▶ [Goal of the exercise]:
Give back every entry in full, exactly as it reads.

▶ [Task input]:
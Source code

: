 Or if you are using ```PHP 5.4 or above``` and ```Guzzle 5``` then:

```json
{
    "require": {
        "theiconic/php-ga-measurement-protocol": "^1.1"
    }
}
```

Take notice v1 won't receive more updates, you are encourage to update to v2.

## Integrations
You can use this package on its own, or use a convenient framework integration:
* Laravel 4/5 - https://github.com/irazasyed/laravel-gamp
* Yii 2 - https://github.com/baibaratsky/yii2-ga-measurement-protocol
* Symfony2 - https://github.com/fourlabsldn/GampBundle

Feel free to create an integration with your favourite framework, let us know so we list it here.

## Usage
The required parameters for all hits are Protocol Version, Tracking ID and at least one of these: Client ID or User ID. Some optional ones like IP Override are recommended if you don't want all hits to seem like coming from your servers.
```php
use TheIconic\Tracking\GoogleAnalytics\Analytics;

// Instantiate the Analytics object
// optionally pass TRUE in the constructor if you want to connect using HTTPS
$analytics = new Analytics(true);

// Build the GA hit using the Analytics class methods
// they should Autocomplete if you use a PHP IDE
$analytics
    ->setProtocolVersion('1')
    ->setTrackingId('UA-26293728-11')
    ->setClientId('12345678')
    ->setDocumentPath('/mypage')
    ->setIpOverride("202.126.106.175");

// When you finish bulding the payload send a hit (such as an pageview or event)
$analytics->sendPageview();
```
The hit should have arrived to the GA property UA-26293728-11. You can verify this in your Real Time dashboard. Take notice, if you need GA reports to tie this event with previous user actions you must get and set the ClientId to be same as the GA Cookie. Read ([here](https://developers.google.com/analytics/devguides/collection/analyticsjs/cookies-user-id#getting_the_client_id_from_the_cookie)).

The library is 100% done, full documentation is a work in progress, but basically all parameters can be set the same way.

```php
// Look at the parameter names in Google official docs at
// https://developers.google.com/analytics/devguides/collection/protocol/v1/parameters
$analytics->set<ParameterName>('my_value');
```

▶ [Reply]:
Source code

: Or if you are using ```PHP 5.4 or above``` and ```Guzzle 5``` then:

```json
{
    "require": {
        "theiconic/php-ga-measurement-protocol": "^1.1"
    }
}
```

Take notice v1 won't receive more updates, you are encourage to update to v2.

## Integrations
You can use this package on its own, or use a convenient framework integration:
* Laravel 4/5 - https://github.com/irazasyed/laravel-gamp
* Yii 2 - https://github.com/baibaratsky/yii2-ga-measurement-protocol
* Symfony2 - https://github.com/fourlabsldn/GampBundle

Feel free to create an integration with your favourite framework, let us know so we list it here.

## Usage
The required parameters for all hits are Protocol Version, Tracking ID and at least one of these: Client ID or User ID. Some optional ones like IP Override are recommended if you don't want all hits to seem like coming from your servers.
```php
use TheIconic\Tracking\GoogleAnalytics\Analytics;

// Instantiate the Analytics object
// optionally pass TRUE in the constructor if you want to connect using HTTPS
$analytics = new Analytics(true);

// Build the GA hit using the Analytics class methods
// they should Autocomplete if you use a PHP IDE
$analytics
    ->setProtocolVersion('1')
    ->setTrackingId('UA-26293728-11')
    ->setClientId('12345678')
    ->setDocumentPath('/mypage')
    ->setIpOverride("202.126.106.175");

// When you finish bulding the payload send a hit (such as an pageview or event)
$analytics->sendPageview();
```
The hit should have arrived to the GA property UA-26293728-11. You can verify this in your Real Time dashboard. Take notice, if you need GA reports to tie this event with previous user actions you must get and set the ClientId to be same as the GA Cookie. Read ([here](https://developers.google.com/analytics/devguides/collection/analyticsjs/cookies-user-id#getting_the_client_id_from_the_cookie)).

The library is 100% done, full documentation is a work in progress, but basically all parameters can be set the same way.

```php
// Look at the parameter names in Google official docs at
// https://developers.google.com/analytics/devguides/collection/protocol/v1/parameters
$analytics->set<ParameterName>('my_value');
```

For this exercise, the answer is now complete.